Saved data entries
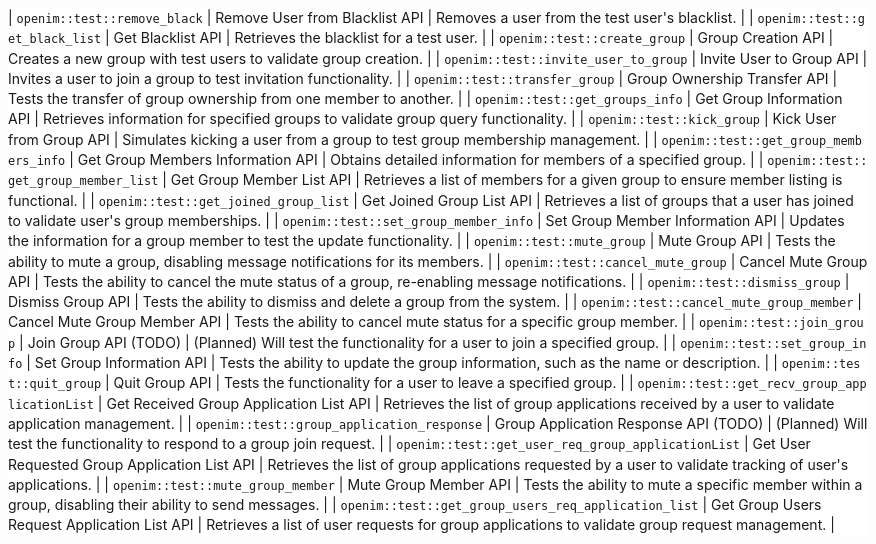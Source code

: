 | `openim::test::remove_black`                         | Remove User from Blacklist API                | Removes a user from the test user's blacklist.               |
| `openim::test::get_black_list`                       | Get Blacklist API                             | Retrieves the blacklist for a test user.                     |
| `openim::test::create_group`                         | Group Creation API                            | Creates a new group with test users to validate group creation. |
| `openim::test::invite_user_to_group`                 | Invite User to Group API                      | Invites a user to join a group to test invitation functionality. |
| `openim::test::transfer_group`                       | Group Ownership Transfer API                  | Tests the transfer of group ownership from one member to another. |
| `openim::test::get_groups_info`                      | Get Group Information API                     | Retrieves information for specified groups to validate group query functionality. |
| `openim::test::kick_group`                           | Kick User from Group API                      | Simulates kicking a user from a group to test group membership management. |
| `openim::test::get_group_members_info`               | Get Group Members Information API             | Obtains detailed information for members of a specified group. |
| `openim::test::get_group_member_list`                | Get Group Member List API                     | Retrieves a list of members for a given group to ensure member listing is functional. |
| `openim::test::get_joined_group_list`                | Get Joined Group List API                     | Retrieves a list of groups that a user has joined to validate user's group memberships. |
| `openim::test::set_group_member_info`                | Set Group Member Information API              | Updates the information for a group member to test the update functionality. |
| `openim::test::mute_group`                           | Mute Group API                                | Tests the ability to mute a group, disabling message notifications for its members. |
| `openim::test::cancel_mute_group`                    | Cancel Mute Group API                         | Tests the ability to cancel the mute status of a group, re-enabling message notifications. |
| `openim::test::dismiss_group`                        | Dismiss Group API                             | Tests the ability to dismiss and delete a group from the system. |
| `openim::test::cancel_mute_group_member`             | Cancel Mute Group Member API                  | Tests the ability to cancel mute status for a specific group member. |
| `openim::test::join_group`                           | Join Group API (TODO)                         | (Planned) Will test the functionality for a user to join a specified group. |
| `openim::test::set_group_info`                       | Set Group Information API                     | Tests the ability to update the group information, such as the name or description. |
| `openim::test::quit_group`                           | Quit Group API                                | Tests the functionality for a user to leave a specified group. |
| `openim::test::get_recv_group_applicationList`       | Get Received Group Application List API       | Retrieves the list of group applications received by a user to validate application management. |
| `openim::test::group_application_response`           | Group Application Response API (TODO)         | (Planned) Will test the functionality to respond to a group join request. |
| `openim::test::get_user_req_group_applicationList`   | Get User Requested Group Application List API | Retrieves the list of group applications requested by a user to validate tracking of user's applications. |
| `openim::test::mute_group_member`                    | Mute Group Member API                         | Tests the ability to mute a specific member within a group, disabling their ability to send messages. |
| `openim::test::get_group_users_req_application_list` | Get Group Users Request Application List API  | Retrieves a list of user requests for group applications to validate group request management. |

→ **Work instructions**
Only the lines with the string "information" are wanted; pick them out of the records above and copy them.

→ **Written solution**
| `openim::test::get_groups_info`                      | Get Group Information API                     | Retrieves information for specified groups to validate group query functionality. |
| `openim::test::get_group_members_info`               | Get Group Members Information API             | Obtains detailed information for members of a specified group. |
| `openim::test::set_group_member_info`                | Set Group Member Information API              | Updates the information for a group member to test the update functionality. |
| `openim::test::set_group_info`                       | Set Group Information API                     | Tests the ability to update the group information, such as the name or description. |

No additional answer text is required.